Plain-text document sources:
########

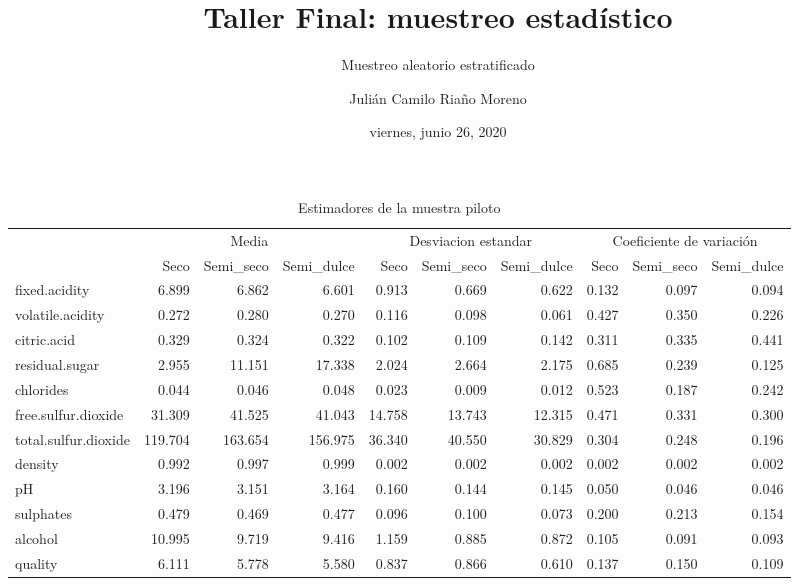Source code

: \documentclass[
]{article}
\title{Taller Final: muestreo estadístico}
\subtitle{Muestreo aleatorio estratificado}
\author{Julián Camilo Riaño Moreno}
\date{viernes, junio 26, 2020}
\begin{document}
\maketitle

{
\setcounter{tocdepth}{2}
\tableofcontents
}
\begin{table}[!h]

\caption{\label{tab:gráfica prueba}Estimadores de la muestra piloto}
\centering
\fontsize{7}{9}\selectfont
\begin{tabular}[t]{lrrrrrrrrr}
\toprule
\multicolumn{1}{c}{} & \multicolumn{3}{c}{Media} & \multicolumn{3}{c}{Desviacion estandar} & \multicolumn{3}{c}{Coeficiente de variación} \\
\cmidrule(l{3pt}r{3pt}){2-4} \cmidrule(l{3pt}r{3pt}){5-7} \cmidrule(l{3pt}r{3pt}){8-10}
  & Seco & Semi\_seco & Semi\_dulce & Seco & Semi\_seco & Semi\_dulce & Seco & Semi\_seco & Semi\_dulce\\
\midrule
\rowcolor{gray!6}  fixed.acidity & 6.899 & 6.862 & 6.601 & 0.913 & 0.669 & 0.622 & 0.132 & 0.097 & 0.094\\
volatile.acidity & 0.272 & 0.280 & 0.270 & 0.116 & 0.098 & 0.061 & 0.427 & 0.350 & 0.226\\
\rowcolor{gray!6}  citric.acid & 0.329 & 0.324 & 0.322 & 0.102 & 0.109 & 0.142 & 0.311 & 0.335 & 0.441\\
residual.sugar & 2.955 & 11.151 & 17.338 & 2.024 & 2.664 & 2.175 & 0.685 & 0.239 & 0.125\\
\rowcolor{gray!6}  chlorides & 0.044 & 0.046 & 0.048 & 0.023 & 0.009 & 0.012 & 0.523 & 0.187 & 0.242\\
\addlinespace
free.sulfur.dioxide & 31.309 & 41.525 & 41.043 & 14.758 & 13.743 & 12.315 & 0.471 & 0.331 & 0.300\\
\rowcolor{gray!6}  total.sulfur.dioxide & 119.704 & 163.654 & 156.975 & 36.340 & 40.550 & 30.829 & 0.304 & 0.248 & 0.196\\
density & 0.992 & 0.997 & 0.999 & 0.002 & 0.002 & 0.002 & 0.002 & 0.002 & 0.002\\
\rowcolor{gray!6}  pH & 3.196 & 3.151 & 3.164 & 0.160 & 0.144 & 0.145 & 0.050 & 0.046 & 0.046\\
sulphates & 0.479 & 0.469 & 0.477 & 0.096 & 0.100 & 0.073 & 0.200 & 0.213 & 0.154\\
\addlinespace
\rowcolor{gray!6}  alcohol & 10.995 & 9.719 & 9.416 & 1.159 & 0.885 & 0.872 & 0.105 & 0.091 & 0.093\\
quality & 6.111 & 5.778 & 5.580 & 0.837 & 0.866 & 0.610 & 0.137 & 0.150 & 0.109\\

\end{tabular}
\end{table}
\end{document}

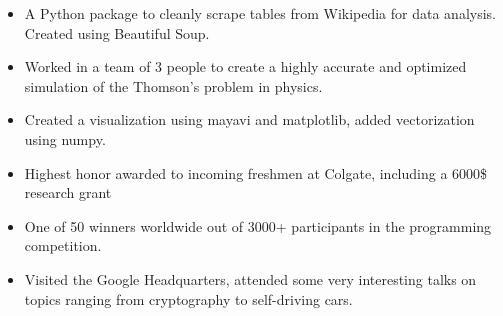 \documentclass[a4paper]{resume}
\begin{document}
\begin{itemize} \vspace{-5pt} \itemsep -2pt
	\item A Python package to cleanly scrape tables from Wikipedia for data analysis. Created using Beautiful Soup.
\end{itemize}
\enresubsection
{}
\begin{itemize} \vspace{-5pt} \itemsep -2pt
	\item Worked in a team of 3 people to create a highly accurate and optimized simulation of the Thomson’s problem in physics.
	\item Created a visualization using mayavi and matplotlib, added vectorization using numpy.
\end{itemize}
\enresection

\begin{itemize} \vspace{-5pt} \itemsep -2pt
	\item Highest honor awarded to incoming freshmen at Colgate, including a 6000\$ research grant
\end{itemize}
\enresubsection
{}
\begin{itemize} \vspace{-5pt} \itemsep -2pt
	\item One of 50 winners worldwide out of 3000+ participants in the programming competition.
	\item Visited the Google Headquarters, attended some very interesting talks on topics ranging from cryptography to self-driving cars.
\end{itemize}
\enresection
\end{document}
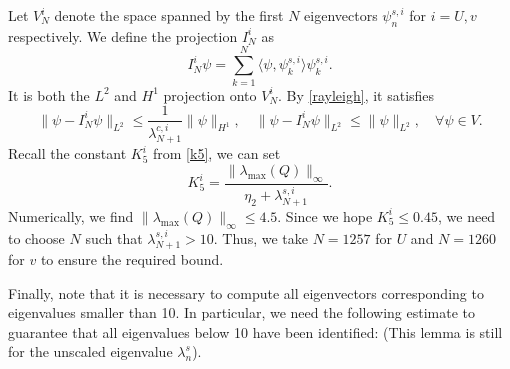 \documentclass[11pt,a4paper]{article}
\numberwithin{equation}{section}
\begin{document}
Let $V_N^i$ denote the space spanned by the first $N$ eigenvectors $\psi_n^{s,
i}$ for $i = U, v$ respectively. We define the projection $I^i_N$ as
\begin{equation}
    I^i_N \psi = \sum_{k = 1}^N \langle \psi, \psi_k^{s, i} \rangle \psi_k^{s,
   i} . \label{eq:I def}
\end{equation}
It is both the $L^2$ and $H^1$ projection onto $V_N^i$. By \eqref{rayleigh},
it satisfies
\[ \| \psi - I^i_N \psi \|_{L^2} \leqslant \frac{1}{\lambda_{N + 1}^{c, i}} \|
   \psi \|_{H^1}, \quad \| \psi - I^i_N \psi \|_{L^2} \leqslant \| \psi
   \|_{L^2}, \quad \forall \psi \in V. \]
Recall the constant $K_5^i$ from \eqref{k5}, we can set
\[ K_5^i = \frac{\| \lambda_{\max} (Q)\|_{\infty}}{\eta_2 + \lambda_{N
   + 1}^{s, i}} . \]
Numerically, we find $\| \lambda_{\max} (Q)\|_{\infty} \leqslant 4.5$. Since
we hope $K_5^i \leqslant 0.45$, we need to choose $N$ such that
$\lambda_{N + 1}^{s, i} > 10$. Thus, we take $N = 1257$ for $U$ and $N = 1260$
for $v$ to ensure the required bound.

Finally, note that it is necessary to compute all eigenvectors corresponding
to eigenvalues smaller than 10. In particular, we need the following estimate
to guarantee that all eigenvalues below 10 have been identified: (This lemma
is still for the unscaled eigenvalue $\lambda^s_n$).
\end{document}
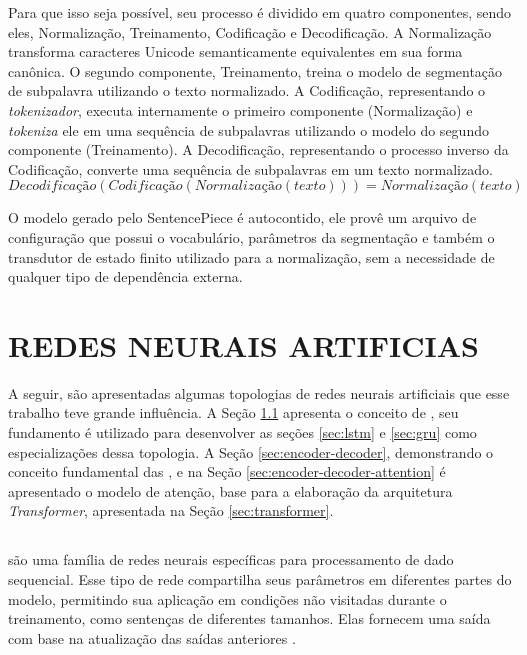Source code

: Para que isso seja possível, seu processo é dividido em quatro componentes, sendo eles, Normalização, Treinamento, Codificação e Decodificação. A Normalização transforma caracteres Unicode semanticamente equivalentes em sua forma canônica. O segundo componente, Treinamento, treina o modelo de segmentação de subpalavra utilizando o texto normalizado. A Codificação, representando o \textit{tokenizador}, executa internamente o primeiro componente (Normalização) e \textit{tokeniza} ele em uma sequência de subpalavras utilizando o modelo do segundo componente (Treinamento). A Decodificação, representando o processo inverso da Codificação, converte uma sequência de subpalavras em um texto normalizado.
\begin{equation}
    \label{eq:sentencepiece-lossless}
    \textit{Decodificação}(\textit{Codificação}(\textit{Normalização}(\textit{texto}))) = \textit{Normalização}(\textit{texto})
\end{equation}

O modelo gerado pelo SentencePiece é autocontido, ele provê um arquivo de configuração que possui o vocabulário, parâmetros da segmentação e também o transdutor de estado finito utilizado para a normalização, sem a necessidade de qualquer tipo de dependência externa.

\section{REDES NEURAIS ARTIFICIAS}
\label{sec:pln-redes-neurais-artificiais}

A seguir, são apresentadas algumas topologias de redes neurais artificiais que esse trabalho teve grande influência. A Seção \ref{sec:rnn} apresenta o conceito de , seu fundamento é utilizado para desenvolver as seções \ref{sec:lstm} e \ref{sec:gru} como especializações dessa topologia. A Seção \ref{sec:encoder-decoder}, demonstrando o conceito fundamental das , e na Seção \ref{sec:encoder-decoder-attention} é apresentado o modelo de atenção, base para a elaboração da arquitetura \textit{Transformer}, apresentada na Seção \ref{sec:transformer}.

\subsection{}
\label{sec:rnn}

 são uma família de redes neurais específicas para processamento de dado sequencial. Esse tipo de rede compartilha seus parâmetros em diferentes partes do modelo, permitindo sua aplicação em condições não visitadas durante o treinamento, como sentenças de diferentes tamanhos. Elas fornecem uma saída com base na atualização das saídas anteriores \cite{Goodfellow2016DeepLearning}.


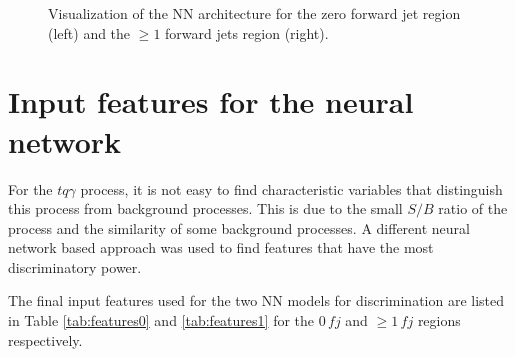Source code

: \begin{figure}
\begin{subfigure}{.5\textwidth}
    \end{subfigure}
    \caption{Visualization of the NN architecture for the zero forward jet region (left) and the $\geq 1$ forward jets region (right).}
    \label{fig:models}
\end{figure}

\section{Input features for the neural network}
\label{sec:inputfeatures}

For the $tq\gamma$ process, it is not easy to find characteristic variables that distinguish this process from background processes. 
This is due to the small $S/B$ ratio of the process and the similarity of some background processes. 
A different neural network based approach was used to find features that have the most discriminatory power. 

The final input features used for the two NN models for discrimination are listed in Table \ref{tab:features0} and \ref{tab:features1} for the $0\, fj$ and $\geq 1\, fj$ regions respectively.

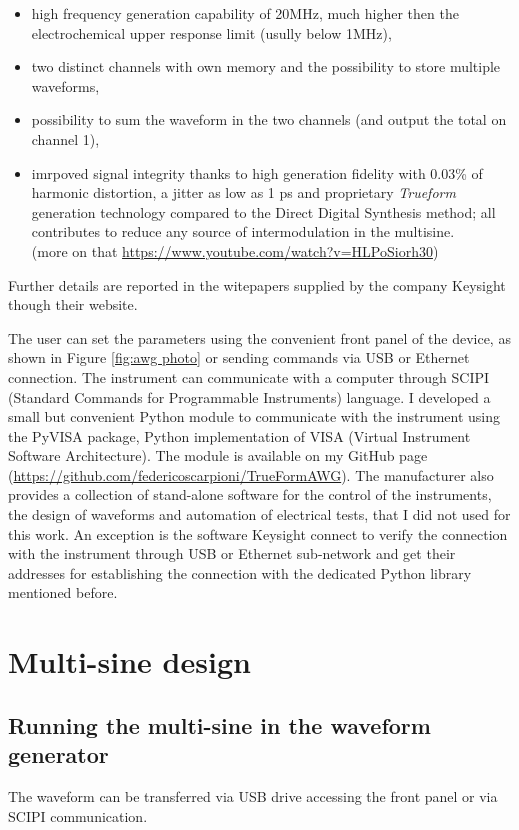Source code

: \begin{itemize}
    \item high frequency generation capability of 20MHz, much higher then the electrochemical upper response limit (usully below 1MHz),
    \item two distinct channels with own memory and the possibility to store multiple waveforms,
    \item possibility to sum the waveform in the two channels (and output the total on channel 1),
    \item imrpoved signal integrity thanks to high generation fidelity with 0.03\% of harmonic distortion, a jitter as low as 1 ps and proprietary \emph{Trueform} generation technology compared to the Direct Digital Synthesis method; all contributes to reduce any source of intermodulation in the multisine. \\ (more on that \url{https://www.youtube.com/watch?v=HLPoSiorh30})
\end{itemize}
Further details are reported in the witepapers supplied by the company Keysight though their website.

The user can set the parameters using the convenient front panel of the device, as shown in Figure \ref{fig:awg photo} or sending commands via USB or Ethernet connection. The instrument can communicate with a computer through SCIPI (Standard Commands for Programmable Instruments) language. I developed a small but convenient Python module to communicate with the instrument using the PyVISA package, Python implementation of VISA (Virtual Instrument Software Architecture). The module is available on my GitHub page (\url{https://github.com/federicoscarpioni/TrueFormAWG}). The manufacturer also provides a collection of stand-alone software for the control of the instruments, the design of  waveforms and automation of electrical tests, that I did not used for this work. An exception is the software Keysight connect to verify the connection with the instrument through USB or Ethernet sub-network and get their addresses for establishing the connection with the dedicated Python library mentioned before.

\section{Multi-sine design}

\subsection{Running the multi-sine in the waveform generator}
The waveform can be transferred via USB drive accessing the front panel or via SCIPI communication.


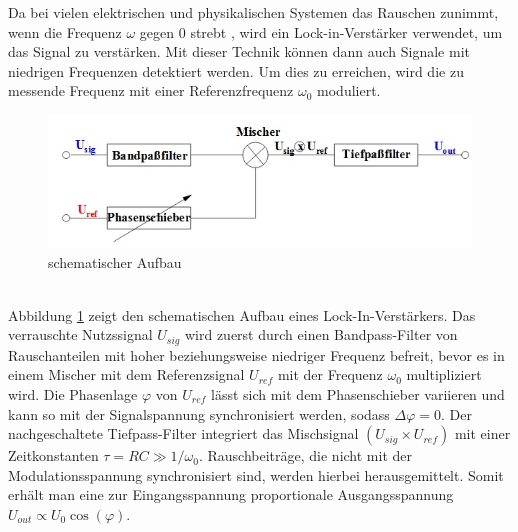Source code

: Da bei vielen elektrischen und physikalischen Systemen das Rauschen zunimmt, wenn
die Frequenz $\omega$ gegen 0 strebt \cite{enet}, wird ein Lock-in-Verstärker
verwendet, um das Signal zu verstärken. Mit dieser Technik können dann auch
Signale mit niedrigen Frequenzen detektiert werden. Um dies zu erreichen, wird die
zu messende Frequenz mit einer Referenzfrequenz $\omega_0$ moduliert. \\
\begin{figure}[h]
  \includegraphics{Bilder/Schema.jpg}
  \caption{schematischer Aufbau}
  \label{fig:schema}
\end{figure} \\
Abbildung \ref{fig:schema} zeigt den schematischen Aufbau eines Lock-In-Verstärkers.
Das verrauschte Nutzssignal $U_{sig}$ wird zuerst durch einen Bandpass-Filter
von Rauschanteilen mit hoher beziehungsweise niedriger Frequenz befreit, bevor
es in einem Mischer mit dem Referenzsignal $U_{ref}$ mit der Frequenz $\omega_0$
multipliziert wird. Die Phasenlage $\varphi$ von $U_{ref}$ lässt sich mit dem
Phasenschieber variieren und kann so mit der Signalspannung synchronisiert werden,
sodass $\Delta\varphi =0$.
Der nachgeschaltete Tiefpass-Filter integriert das Mischsignal $(U_{sig}\times U_{ref})$
mit einer Zeitkonstanten $\tau = RC \gg 1/\omega_0$.
Rauschbeiträge, die nicht mit der Modulationsspannung synchronisiert sind, werden
hierbei herausgemittelt. Somit erhält man eine zur Eingangsspannung proportionale
Ausgangsspannung $U_{out} \propto U_0 \cos(\varphi)$.

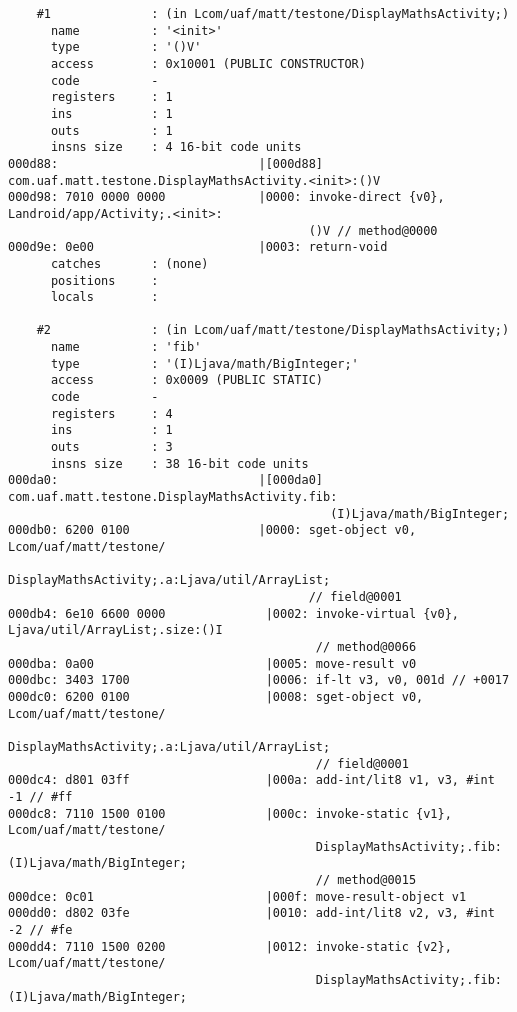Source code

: \begin{lstlisting}
    #1              : (in Lcom/uaf/matt/testone/DisplayMathsActivity;)
      name          : '<init>'
      type          : '()V'
      access        : 0x10001 (PUBLIC CONSTRUCTOR)
      code          -
      registers     : 1
      ins           : 1
      outs          : 1
      insns size    : 4 16-bit code units
000d88:                            |[000d88] com.uaf.matt.testone.DisplayMathsActivity.<init>:()V
000d98: 7010 0000 0000             |0000: invoke-direct {v0}, Landroid/app/Activity;.<init>:
                                          ()V // method@0000
000d9e: 0e00                       |0003: return-void
      catches       : (none)
      positions     :
      locals        :

    #2              : (in Lcom/uaf/matt/testone/DisplayMathsActivity;)
      name          : 'fib'
      type          : '(I)Ljava/math/BigInteger;'
      access        : 0x0009 (PUBLIC STATIC)
      code          -
      registers     : 4
      ins           : 1
      outs          : 3
      insns size    : 38 16-bit code units
000da0:                            |[000da0] com.uaf.matt.testone.DisplayMathsActivity.fib:
                                             (I)Ljava/math/BigInteger;
000db0: 6200 0100                  |0000: sget-object v0, Lcom/uaf/matt/testone/
                                          DisplayMathsActivity;.a:Ljava/util/ArrayList;
                                          // field@0001
000db4: 6e10 6600 0000              |0002: invoke-virtual {v0}, Ljava/util/ArrayList;.size:()I
                                           // method@0066
000dba: 0a00                        |0005: move-result v0
000dbc: 3403 1700                   |0006: if-lt v3, v0, 001d // +0017
000dc0: 6200 0100                   |0008: sget-object v0, Lcom/uaf/matt/testone/
                                           DisplayMathsActivity;.a:Ljava/util/ArrayList;
                                           // field@0001
000dc4: d801 03ff                   |000a: add-int/lit8 v1, v3, #int -1 // #ff
000dc8: 7110 1500 0100              |000c: invoke-static {v1}, Lcom/uaf/matt/testone/
                                           DisplayMathsActivity;.fib:(I)Ljava/math/BigInteger;
                                           // method@0015
000dce: 0c01                        |000f: move-result-object v1
000dd0: d802 03fe                   |0010: add-int/lit8 v2, v3, #int -2 // #fe
000dd4: 7110 1500 0200              |0012: invoke-static {v2}, Lcom/uaf/matt/testone/
                                           DisplayMathsActivity;.fib:(I)Ljava/math/BigInteger;

\end{lstlisting}
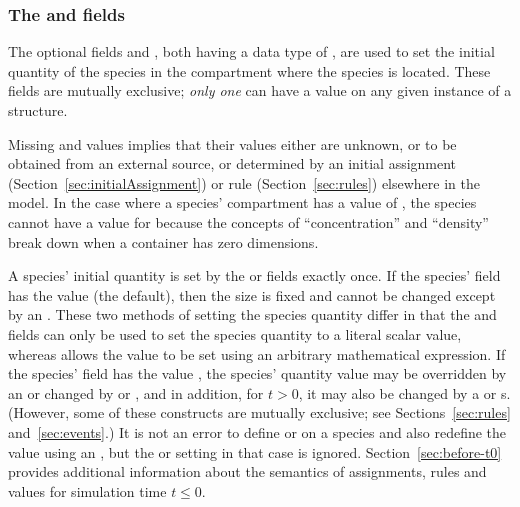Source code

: \subsubsection{The  and
   fields}
\label{sec:initialAmount}

The optional fields  and
, both having a data type of
, are used to set the initial quantity of the
species in the compartment where the species is located.  These
fields are mutually exclusive; \ie \emph{only one} can have a
value on any given instance of a \Species structure.


Missing  and 
values implies that their values either are unknown, or to be
obtained from an external source, or determined by an initial
assignment (Section~\ref{sec:initialAssignment}) or rule
(Section~\ref{sec:rules}) elsewhere in the model.  In the case
where a species' compartment has a  value
of , the species cannot have a value for
 because the concepts of
``concentration'' and ``density'' break down when a container has
zero dimensions.

A species' initial quantity is set by the  or
 fields exactly once.  If the species'
 field has the value  (the default),
then the size is fixed and cannot be changed except by an
\InitialAssignment.  These two methods of setting the species
quantity differ in that the  and
 fields can only be used to set the
species quantity to a literal scalar value, whereas
\InitialAssignment allows the value to be set using an arbitrary
mathematical expression.  If the species'  field
has the value , the species' quantity value may be
overridden by an \InitialAssignment or changed by \AssignmentRule
or \AlgebraicRule, and in addition, for $t > 0$, it may also be
changed by a \RateRule or \Event{}s. (However, some of these
constructs are mutually exclusive; see Sections~\ref{sec:rules}
and~\ref{sec:events}.) It is not an error to define
 or  on a species
and also redefine the value using an \InitialAssignment, but the
 or  setting in
that case is ignored.  Section~\ref{sec:before-t0} provides
additional information about the semantics of assignments, rules
and values for simulation time $t \leq 0$.


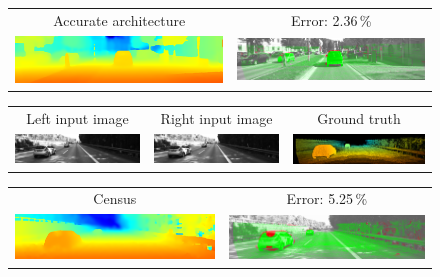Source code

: \documentclass[twoside,11pt]{article}
\begin{document}
\begin{figure}[p]
\begin{center}
\begin{tabular}{cc}
Accurate architecture &
Error: 2.36\,\% \\
\includegraphics[scale=0.5]{img/kitti2015_slow_122_pred_.png} &
\includegraphics[scale=0.5]{img/kitti2015_slow_122_err_.png}\\
\end{tabular}

\begin{tabular}{ccc}%
\midrule
\rule{0pt}{4ex}Left input image &
Right input image &
Ground truth \\
\includegraphics[scale=0.5]{img/kitti2015_000195_10L_.png} &
\includegraphics[scale=0.5]{img/kitti2015_000195_10R_.png} &
\includegraphics[scale=0.5]{img/kitti2015_195_gt_.png}\\
\end{tabular}

\begin{tabular}{cc}
Census &
Error: 5.25\,\% \\
\includegraphics[scale=0.5]{img/kitti2015_census_195_pred_.png} &
\includegraphics[scale=0.5]{img/kitti2015_census_195_err_.png}\\


\end{tabular}
\end{center}
\end{figure}
\end{document}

########

Task instructions => Lines that include the word "acidity" — how many are there in the data? Answer with the number alone.

Response to this task => 2